• [AIM OF THE EXERCISE] Each line of the data holding "into" should be found and copied.

########

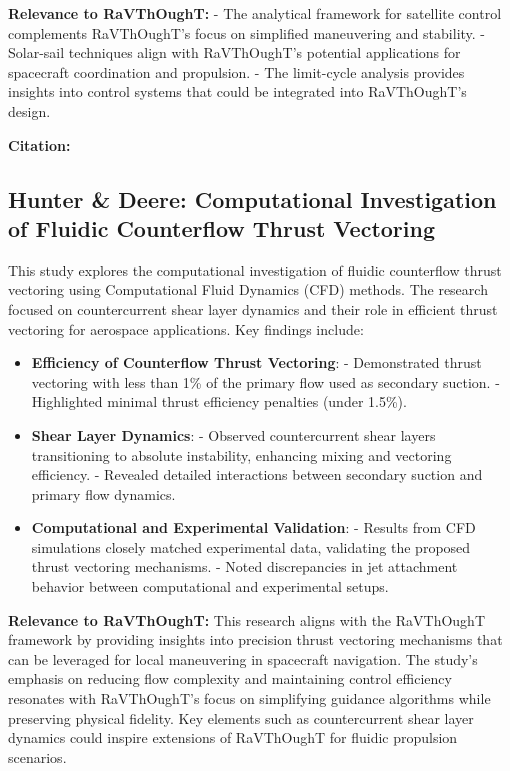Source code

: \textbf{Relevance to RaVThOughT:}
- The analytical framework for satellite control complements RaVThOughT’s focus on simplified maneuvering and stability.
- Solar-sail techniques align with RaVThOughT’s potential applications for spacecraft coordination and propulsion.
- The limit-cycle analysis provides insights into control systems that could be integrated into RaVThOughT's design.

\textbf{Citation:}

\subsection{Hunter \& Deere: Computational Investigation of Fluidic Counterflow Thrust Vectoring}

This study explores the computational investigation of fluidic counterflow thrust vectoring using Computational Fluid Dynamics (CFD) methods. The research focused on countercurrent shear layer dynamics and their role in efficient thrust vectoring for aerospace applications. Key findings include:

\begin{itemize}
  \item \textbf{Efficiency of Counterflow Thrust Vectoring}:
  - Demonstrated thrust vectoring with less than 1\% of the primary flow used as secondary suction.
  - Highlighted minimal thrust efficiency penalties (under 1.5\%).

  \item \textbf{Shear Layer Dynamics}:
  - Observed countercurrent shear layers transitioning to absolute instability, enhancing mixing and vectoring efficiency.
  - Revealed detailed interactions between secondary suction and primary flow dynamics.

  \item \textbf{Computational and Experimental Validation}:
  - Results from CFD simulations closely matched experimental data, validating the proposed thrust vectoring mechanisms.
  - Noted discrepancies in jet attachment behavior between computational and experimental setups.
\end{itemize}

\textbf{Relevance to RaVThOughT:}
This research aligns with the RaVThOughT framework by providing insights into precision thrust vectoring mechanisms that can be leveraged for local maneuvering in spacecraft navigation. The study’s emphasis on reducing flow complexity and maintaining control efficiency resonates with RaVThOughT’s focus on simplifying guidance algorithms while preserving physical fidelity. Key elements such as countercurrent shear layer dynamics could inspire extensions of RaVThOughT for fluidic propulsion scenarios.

########

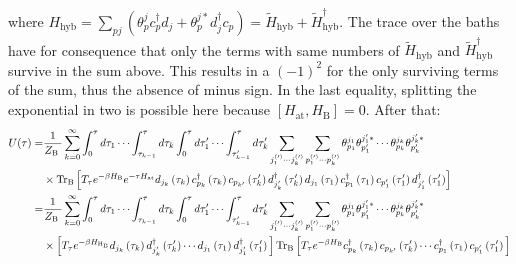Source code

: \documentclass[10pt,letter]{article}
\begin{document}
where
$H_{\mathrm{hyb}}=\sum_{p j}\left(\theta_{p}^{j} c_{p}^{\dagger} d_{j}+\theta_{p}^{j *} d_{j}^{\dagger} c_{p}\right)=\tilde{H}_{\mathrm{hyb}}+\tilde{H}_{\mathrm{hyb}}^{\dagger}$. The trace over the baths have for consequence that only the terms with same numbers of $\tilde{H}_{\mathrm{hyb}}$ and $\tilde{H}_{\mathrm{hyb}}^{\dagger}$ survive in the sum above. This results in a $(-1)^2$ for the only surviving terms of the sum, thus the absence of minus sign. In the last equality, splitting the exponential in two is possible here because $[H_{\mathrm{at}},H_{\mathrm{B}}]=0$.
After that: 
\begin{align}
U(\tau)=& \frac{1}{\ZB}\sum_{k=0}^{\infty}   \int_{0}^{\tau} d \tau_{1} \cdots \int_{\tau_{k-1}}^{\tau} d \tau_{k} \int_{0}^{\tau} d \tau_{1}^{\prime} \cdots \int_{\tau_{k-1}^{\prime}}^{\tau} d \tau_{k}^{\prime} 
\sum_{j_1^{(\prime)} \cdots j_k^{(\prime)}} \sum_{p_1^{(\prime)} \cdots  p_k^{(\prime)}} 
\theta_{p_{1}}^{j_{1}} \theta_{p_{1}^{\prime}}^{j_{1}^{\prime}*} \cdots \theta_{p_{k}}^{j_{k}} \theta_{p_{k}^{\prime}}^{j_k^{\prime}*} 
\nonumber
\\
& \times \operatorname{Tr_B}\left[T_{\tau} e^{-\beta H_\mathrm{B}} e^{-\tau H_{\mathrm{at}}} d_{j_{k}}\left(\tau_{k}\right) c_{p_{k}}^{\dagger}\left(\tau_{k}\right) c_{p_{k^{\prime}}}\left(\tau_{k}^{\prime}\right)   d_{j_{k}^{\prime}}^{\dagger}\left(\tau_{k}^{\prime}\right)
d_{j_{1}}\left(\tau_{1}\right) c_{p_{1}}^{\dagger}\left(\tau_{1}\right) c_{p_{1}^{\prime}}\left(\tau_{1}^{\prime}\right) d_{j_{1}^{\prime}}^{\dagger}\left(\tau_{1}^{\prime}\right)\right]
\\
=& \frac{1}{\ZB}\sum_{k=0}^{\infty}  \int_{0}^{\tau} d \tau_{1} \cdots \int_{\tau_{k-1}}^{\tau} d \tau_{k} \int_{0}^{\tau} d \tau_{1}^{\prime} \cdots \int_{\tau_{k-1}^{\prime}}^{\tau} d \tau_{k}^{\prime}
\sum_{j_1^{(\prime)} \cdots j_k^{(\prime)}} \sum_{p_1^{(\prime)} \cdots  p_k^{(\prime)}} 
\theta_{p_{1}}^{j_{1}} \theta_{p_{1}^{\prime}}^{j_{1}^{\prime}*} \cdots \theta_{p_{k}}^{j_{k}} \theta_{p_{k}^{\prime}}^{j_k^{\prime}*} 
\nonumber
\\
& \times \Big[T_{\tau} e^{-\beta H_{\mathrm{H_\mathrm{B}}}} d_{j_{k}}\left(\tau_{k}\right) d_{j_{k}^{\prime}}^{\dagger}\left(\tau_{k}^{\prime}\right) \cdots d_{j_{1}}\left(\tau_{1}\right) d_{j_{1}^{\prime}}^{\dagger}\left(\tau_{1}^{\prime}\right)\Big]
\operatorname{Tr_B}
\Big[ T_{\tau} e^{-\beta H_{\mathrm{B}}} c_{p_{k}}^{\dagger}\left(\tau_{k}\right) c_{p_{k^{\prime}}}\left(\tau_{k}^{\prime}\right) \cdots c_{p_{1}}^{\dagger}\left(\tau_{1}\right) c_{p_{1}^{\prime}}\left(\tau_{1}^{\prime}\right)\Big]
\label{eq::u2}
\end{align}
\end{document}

########

• [RESPONSE AREA]
- The limit-cycle analysis provides insights into control systems that could be integrated into RaVThOughT's design.
This research aligns with the RaVThOughT framework by providing insights into precision thrust vectoring mechanisms that can be leveraged for local maneuvering in spacecraft navigation. The study’s emphasis on reducing flow complexity and maintaining control efficiency resonates with RaVThOughT’s focus on simplifying guidance algorithms while preserving physical fidelity. Key elements such as countercurrent shear layer dynamics could inspire extensions of RaVThOughT for fluidic propulsion scenarios.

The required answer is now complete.